- **Task prompt**: Write out, word for word, every line from the one containing "Tiles & 4 \\ \hline" through the last line of the records below, both ends included.

- **Data**:
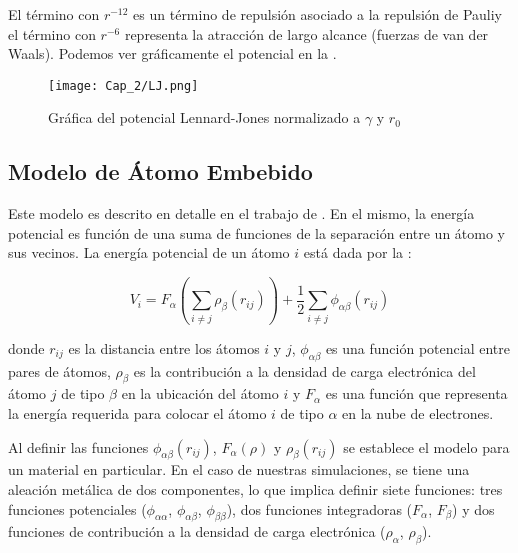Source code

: El término con $r^{-12}$ es un término de repulsión asociado a la repulsión de Pauli\footnotemark[4] y el término con $r^{-6}$ representa la atracción de largo alcance (fuerzas de van der Waals\footnotemark[5]). Podemos ver gráficamente el potencial en la .


\begin{figure}[htp]
\centering
\texttt{[image: Cap\_2/LJ.png]}
\caption[Potencial de Lennard-Jones]{Gráfica del potencial Lennard-Jones normalizado a $\gamma$ y $r_{0}$}
\label{C2:fg:LJ}
\end{figure}

\subsection{Modelo de Átomo Embebido}
\label{SS2_3_2}

Este modelo es descrito en detalle en el trabajo de \cite{daw84}. En el mismo, la energía potencial es función de una suma de funciones de la separación entre un átomo y sus vecinos. La energía potencial de un átomo $i$ está dada por la :

\begin{equation}
V_{i} = F_{\alpha}\left(\sum_{i\neq j} \rho_{\beta} (r_{ij}) \right) + \frac{1}{2} \sum_{i\neq j} \phi_{\alpha\beta}(r_{ij})
\label{C2:eq:EAM}
\end{equation}

donde $r_{ij}$ es la distancia entre los átomos $i$ y $j$, $\phi_{\alpha\beta}$ es una función potencial entre pares de átomos, $\rho_{\beta}$ es la contribución a la densidad de carga electrónica del átomo $j$ de tipo $\beta$ en la ubicación del átomo $i$ y $F_{\alpha}$ es una función que representa la energía requerida para colocar el átomo $i$ de tipo $\alpha$ en la nube de electrones.

Al definir las funciones $\phi_{\alpha\beta}(r_{ij})$, $F_{\alpha}(\rho)$ y $\rho_{\beta} (r_{ij})$ se establece el modelo para un material en particular. En el caso de nuestras simulaciones, se tiene una aleación metálica de dos componentes, lo que implica definir siete funciones: tres funciones potenciales ($\phi_{\alpha\alpha}$, $\phi_{\alpha\beta}$, $\phi_{\beta\beta}$), dos funciones integradoras ($F_{\alpha}$, $F_{\beta}$) y dos funciones de contribución a la densidad de carga electrónica ($\rho_{\alpha}$, $\rho_{\beta}$).

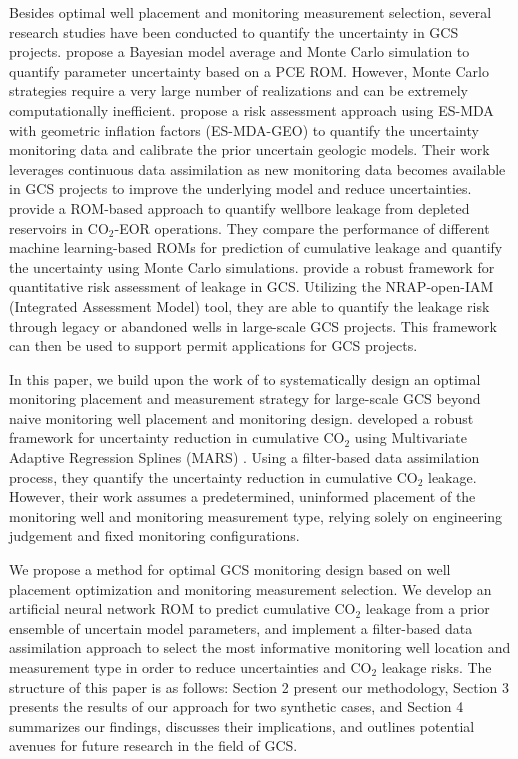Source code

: \documentclass[10pt, twoside]{article}
\begin{document}
Besides optimal well placement and monitoring measurement selection, several research studies have been conducted to quantify the uncertainty in GCS projects. \citet{Jia2018104} propose a Bayesian model average and Monte Carlo simulation to quantify parameter uncertainty based on a PCE ROM. However, Monte Carlo strategies require a very large number of realizations and can be extremely computationally inefficient. \citet{Chen2020} propose a risk assessment approach using ES-MDA with geometric inflation factors (ES-MDA-GEO) to quantify the uncertainty monitoring data and calibrate the prior uncertain geologic models. Their work leverages continuous data assimilation as new monitoring data becomes available in GCS projects to improve the underlying model and reduce uncertainties. \citet{Mehana2022} provide a ROM-based approach to quantify wellbore leakage from depleted reservoirs in CO$_2$-EOR operations. They compare the performance of different machine learning-based ROMs for prediction of cumulative leakage and quantify the uncertainty using Monte Carlo simulations. \citet{Pawar2022} provide a robust framework for quantitative risk assessment of leakage in GCS. Utilizing the NRAP-open-IAM (Integrated Assessment Model) tool, they are able to quantify the leakage risk through legacy or abandoned wells in large-scale GCS projects. This framework can then be used to support permit applications for GCS projects. 

In this paper, we build upon the work of \citet{Chen2018} to systematically design an optimal monitoring placement and measurement strategy for large-scale GCS beyond naive monitoring well placement and monitoring design. \citet{Chen2018} developed a robust framework for uncertainty reduction in cumulative CO$_2$ using Multivariate Adaptive Regression Splines (MARS) \citep{Friedman19911}. Using a filter-based data assimilation process, they quantify the uncertainty reduction in cumulative CO$_2$ leakage. However, their work assumes a predetermined, uninformed placement of the monitoring well and monitoring measurement type, relying solely on engineering judgement and fixed monitoring configurations.

We propose a method for optimal GCS monitoring design based on well placement optimization and monitoring measurement selection. We develop an artificial neural network ROM to predict cumulative CO$_2$ leakage from a prior ensemble of uncertain model parameters, and implement a filter-based data assimilation approach to select the most informative monitoring well location and measurement type in order to reduce uncertainties and CO$_2$ leakage risks. The structure of this paper is as follows: Section 2 present our methodology, Section 3 presents the results of our approach for two synthetic cases, and Section 4 summarizes our findings, discusses their implications, and outlines potential avenues for future research in the field of GCS.
\end{document}
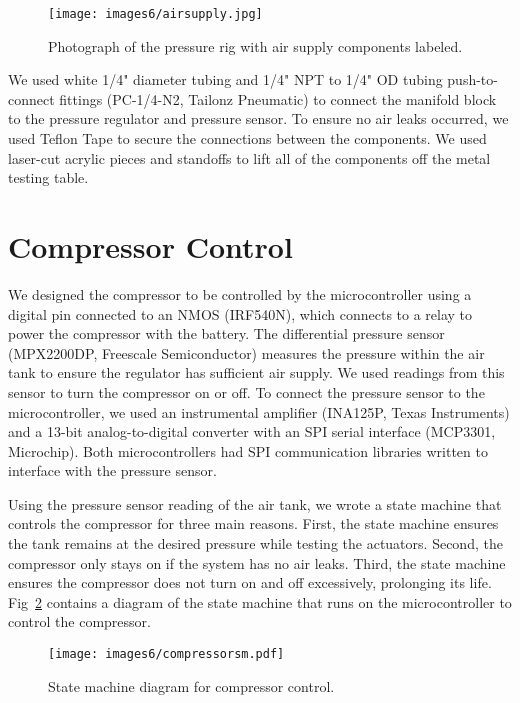 \begin{figure}[!ht]
    \centering
    \texttt{[image: images6/airsupply.jpg]}
    \caption{Photograph of the pressure rig with air supply components labeled.}
    \label{fig:airsupply}
\end{figure}

We used white 1/4" diameter tubing and 1/4" NPT to 1/4" OD tubing push-to-connect fittings (PC-1/4-N2, Tailonz Pneumatic) to connect the manifold block to the pressure regulator and pressure sensor. To ensure no air leaks occurred, we used Teflon Tape to secure the connections between the components. We used laser-cut acrylic pieces and standoffs to lift all of the components off the metal testing table. 

\section{Compressor Control}

We designed the compressor to be controlled by the microcontroller using a digital pin connected to an NMOS (IRF540N), which connects to a relay to power the compressor with the battery. The differential pressure sensor (MPX2200DP, Freescale Semiconductor) measures the pressure within the air tank to ensure the regulator has sufficient air supply. We used readings from this sensor to turn the compressor on or off. To connect the pressure sensor to the microcontroller, we used an instrumental amplifier (INA125P, Texas Instruments) and a 13-bit analog-to-digital converter with an SPI serial interface (MCP3301, Microchip). Both microcontrollers had SPI communication libraries written to interface with the pressure sensor. 

Using the pressure sensor reading of the air tank, we wrote a state machine that controls the compressor for three main reasons. First, the state machine ensures the tank remains at the desired pressure while testing the actuators. Second, the compressor only stays on if the system has no air leaks. Third, the state machine ensures the compressor does not turn on and off excessively, prolonging its life. Fig~\ref{fig:compressorsm} contains a diagram of the state machine that runs on the microcontroller to control the compressor. 

\begin{figure}[ht]
    \centering
    \texttt{[image: images6/compressorsm.pdf]}
    \caption{State machine diagram for compressor control.}
    \label{fig:compressorsm}
\end{figure}

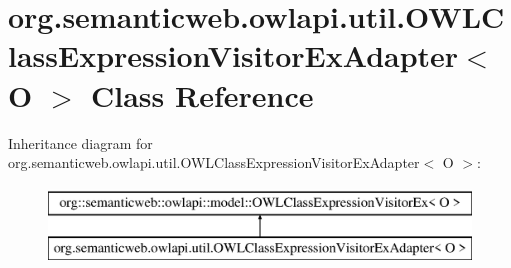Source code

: \hypertarget{classorg_1_1semanticweb_1_1owlapi_1_1util_1_1_o_w_l_class_expression_visitor_ex_adapter_3_01_o_01_4}{\section{org.\-semanticweb.\-owlapi.\-util.\-O\-W\-L\-Class\-Expression\-Visitor\-Ex\-Adapter$<$ O $>$ Class Reference}
\label{classorg_1_1semanticweb_1_1owlapi_1_1util_1_1_o_w_l_class_expression_visitor_ex_adapter_3_01_o_01_4}
}
Inheritance diagram for org.\-semanticweb.\-owlapi.\-util.\-O\-W\-L\-Class\-Expression\-Visitor\-Ex\-Adapter$<$ O $>$\-:\begin{figure}[H]
\begin{center}
\leavevmode
\includegraphics[height=2.000000cm]{classorg_1_1semanticweb_1_1owlapi_1_1util_1_1_o_w_l_class_expression_visitor_ex_adapter_3_01_o_01_4}
\end{center}
\end{figure}
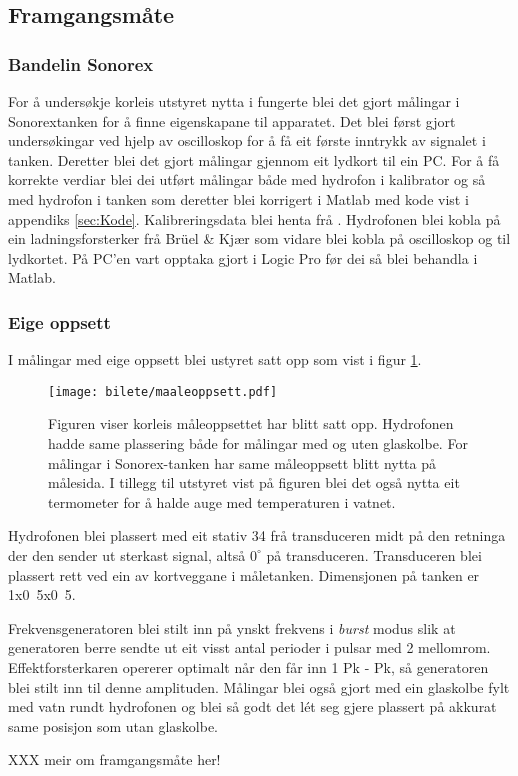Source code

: \subsection{Framgangsmåte}
\subsubsection*{Bandelin Sonorex}
For å undersøkje korleis utstyret nytta i \cite{ultraprotese} fungerte blei det gjort målingar i Sonorextanken for å finne eigenskapane til apparatet. Det blei først gjort undersøkingar ved hjelp av oscilloskop for å få eit første inntrykk av signalet i tanken. Deretter blei det gjort målingar gjennom eit lydkort til ein PC. For å få korrekte verdiar blei dei utført målingar både med hydrofon i kalibrator og så med hydrofon i tanken som deretter blei korrigert i Matlab med kode vist i appendiks \ref{sec:Kode}. Kalibreringsdata blei henta frå \cite{calibrator}. Hydrofonen blei kobla på ein ladningsforsterker frå Brüel \& Kjær som vidare blei kobla på oscilloskop og til lydkortet. På PC'en vart opptaka gjort i Logic Pro før dei så blei behandla i Matlab.

\subsubsection*{Eige oppsett}
I målingar med eige oppsett blei ustyret satt opp som vist i figur \ref{fig:maaleoppsett}.

\begin{figure}[htbp]
	\centering
  	\texttt{[image: bilete/maaleoppsett.pdf]}
  	\caption[Måleoppsett]{Figuren viser korleis måleoppsettet har blitt satt opp. Hydrofonen hadde same plassering både for målingar med og uten glaskolbe. 	For målingar i Sonorex-tanken har same måleoppsett blitt nytta på målesida. I tillegg til utstyret vist på figuren blei det også nytta eit termometer for å halde 	auge med temperaturen i vatnet.}
  	\label{fig:maaleoppsett}
\end{figure}

Hydrofonen blei plassert med eit stativ \unit{34}{\centi\metre} frå transduceren midt på den retninga der den sender ut sterkast signal, altså ${0}^\circ$ på transduceren. Transduceren blei plassert rett ved ein av kortveggane i måletanken. Dimensjonen på tanken er \unit{1x0.5x0.5}{\metre}.

Frekvensgeneratoren blei stilt inn på ynskt frekvens i \emph{burst} modus slik at generatoren berre sendte ut eit visst antal perioder i pulsar med \unit{2}{\second} mellomrom. Effektforsterkaren opererer optimalt når den får inn \unit{1}{\volt} Pk - Pk, så generatoren blei stilt inn til denne amplituden. Målingar blei også gjort med ein glaskolbe fylt med vatn rundt hydrofonen og blei så godt det lét seg gjere plassert på akkurat same posisjon som utan glaskolbe.

XXX meir om framgangsmåte her!
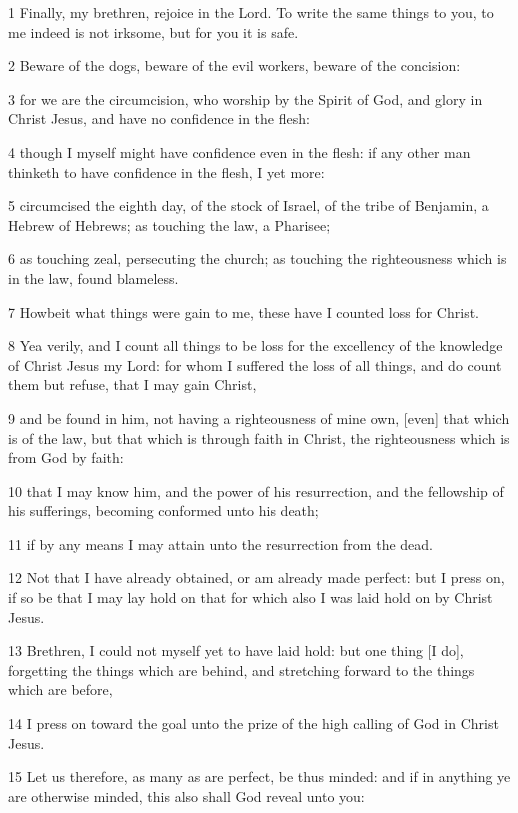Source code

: \par 1 Finally, my brethren, rejoice in the Lord. To write the same things to you, to me indeed is not irksome, but for you it is safe.
\par 2 Beware of the dogs, beware of the evil workers, beware of the concision:
\par 3 for we are the circumcision, who worship by the Spirit of God, and glory in Christ Jesus, and have no confidence in the flesh:
\par 4 though I myself might have confidence even in the flesh: if any other man thinketh to have confidence in the flesh, I yet more:
\par 5 circumcised the eighth day, of the stock of Israel, of the tribe of Benjamin, a Hebrew of Hebrews; as touching the law, a Pharisee;
\par 6 as touching zeal, persecuting the church; as touching the righteousness which is in the law, found blameless.
\par 7 Howbeit what things were gain to me, these have I counted loss for Christ.
\par 8 Yea verily, and I count all things to be loss for the excellency of the knowledge of Christ Jesus my Lord: for whom I suffered the loss of all things, and do count them but refuse, that I may gain Christ,
\par 9 and be found in him, not having a righteousness of mine own, [even] that which is of the law, but that which is through faith in Christ, the righteousness which is from God by faith:
\par 10 that I may know him, and the power of his resurrection, and the fellowship of his sufferings, becoming conformed unto his death;
\par 11 if by any means I may attain unto the resurrection from the dead.
\par 12 Not that I have already obtained, or am already made perfect: but I press on, if so be that I may lay hold on that for which also I was laid hold on by Christ Jesus.
\par 13 Brethren, I could not myself yet to have laid hold: but one thing [I do], forgetting the things which are behind, and stretching forward to the things which are before,
\par 14 I press on toward the goal unto the prize of the high calling of God in Christ Jesus.
\par 15 Let us therefore, as many as are perfect, be thus minded: and if in anything ye are otherwise minded, this also shall God reveal unto you:
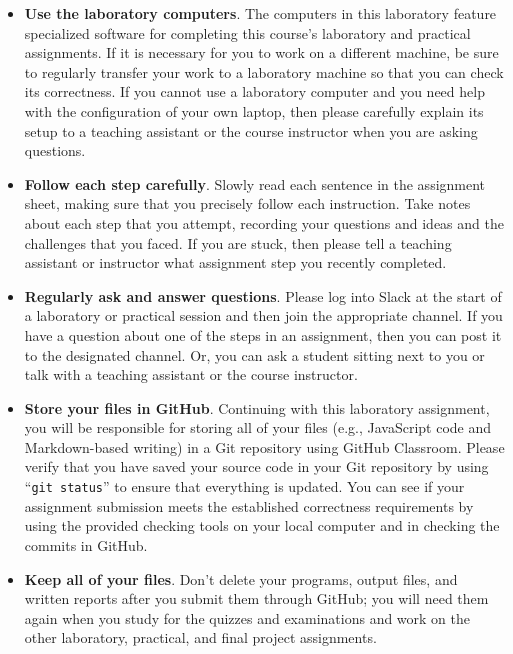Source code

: \documentclass[11pt]{article}
\newcommand{\command}[1]{``\lstinline{#1}''}
\begin{document}
\begin{itemize}
  \setlength{\itemsep}{0pt}

\item {\bf Use the laboratory computers}. The computers in this laboratory feature specialized software for completing
  this course's laboratory and practical assignments. If it is necessary for you to work on a different machine, be sure
  to regularly transfer your work to a laboratory machine so that you can check its correctness. If you cannot use a
  laboratory computer and you need help with the configuration of your own laptop, then please carefully explain its
  setup to a teaching assistant or the course instructor when you are asking questions.

\item {\bf Follow each step carefully}. Slowly read each sentence in the assignment sheet, making sure that you
  precisely follow each instruction. Take notes about each step that you attempt, recording your questions and ideas and
  the challenges that you faced. If you are stuck, then please tell a teaching assistant or instructor what assignment
  step you recently completed.

\item {\bf Regularly ask and answer questions}. Please log into Slack at the start of a laboratory or practical session
  and then join the appropriate channel. If you have a question about one of the steps in an assignment, then you can
  post it to the designated channel. Or, you can ask a student sitting next to you or talk with a teaching assistant or
  the course instructor.

\item {\bf Store your files in GitHub}. Continuing with this laboratory assignment, you will be responsible for storing
  all of your files (e.g., JavaScript code and Markdown-based writing) in a Git repository using GitHub Classroom.
  Please verify that you have saved your source code in your Git repository by using \command{git status} to ensure that
  everything is updated. You can see if your assignment submission meets the established correctness requirements by
  using the provided checking tools on your local computer and in checking the commits in GitHub.

\item {\bf Keep all of your files}. Don't delete your programs, output files, and written reports after you submit them
  through GitHub; you will need them again when you study for the quizzes and examinations and work on the other
  laboratory, practical, and final project assignments.


\end{itemize}
\end{document}
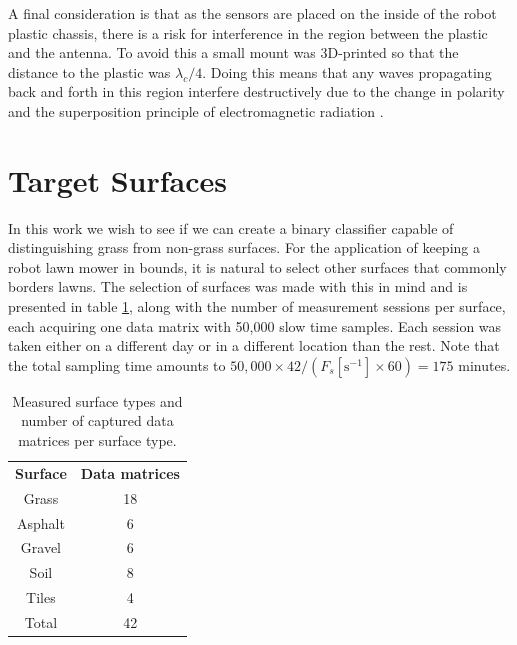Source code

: A final consideration is that as the sensors are placed on the inside of the robot plastic chassis, there is a risk for interference in the region between the plastic and the antenna. To avoid this a small mount was 3D-printed so that the distance to the plastic was $\lambda_c/4$. Doing this means that any waves propagating back and forth in this region interfere destructively due to the change in polarity and the superposition principle of electromagnetic radiation \citep{griffiths_2018}.

\section{Target Surfaces}

In this work we wish to see if we can create a binary classifier capable of distinguishing grass from non-grass surfaces. For the application of keeping a robot lawn mower in bounds, it is natural to select other surfaces that commonly borders lawns. The selection of surfaces was made with this in mind and is presented in table \ref{tab:count}, along with the number of measurement sessions per surface, each acquiring one data matrix with 50,000 slow time samples. Each session was taken either on a different day or in a different location than the rest. Note that the total sampling time amounts to $50,000\times42/(F_s [\text{s}^{-1}]\times60)=175$ minutes.

\begin{table}
	\begin{center}
		\begin{tabular}{|c|c|}
			\hline
			\rowcolor{gray!150}\color{white}\textbf{Surface} & \color{white}\textbf{Data matrices} \\
			Grass & 18 \\
			\rowcolor{gray!25} Asphalt & 6 \\
			Gravel & 6 \\
			\rowcolor{gray!25} Soil & 8 \\
			Tiles & 4 \\ \hline
			\rowcolor{gray!25} Total & 42 \\
			\hline
		\end{tabular}
	\end{center}
	\caption{Measured surface types and number of captured data matrices per surface type.}
	\label{tab:count}
\end{table}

- **Solution to this task**:
			Tiles & 4 \\ \hline
			\rowcolor{gray!25} Total & 42 \\
			\hline
		\end{tabular}
	\end{center}
	\caption{Measured surface types and number of captured data matrices per surface type.}
	\label{tab:count}
\end{table}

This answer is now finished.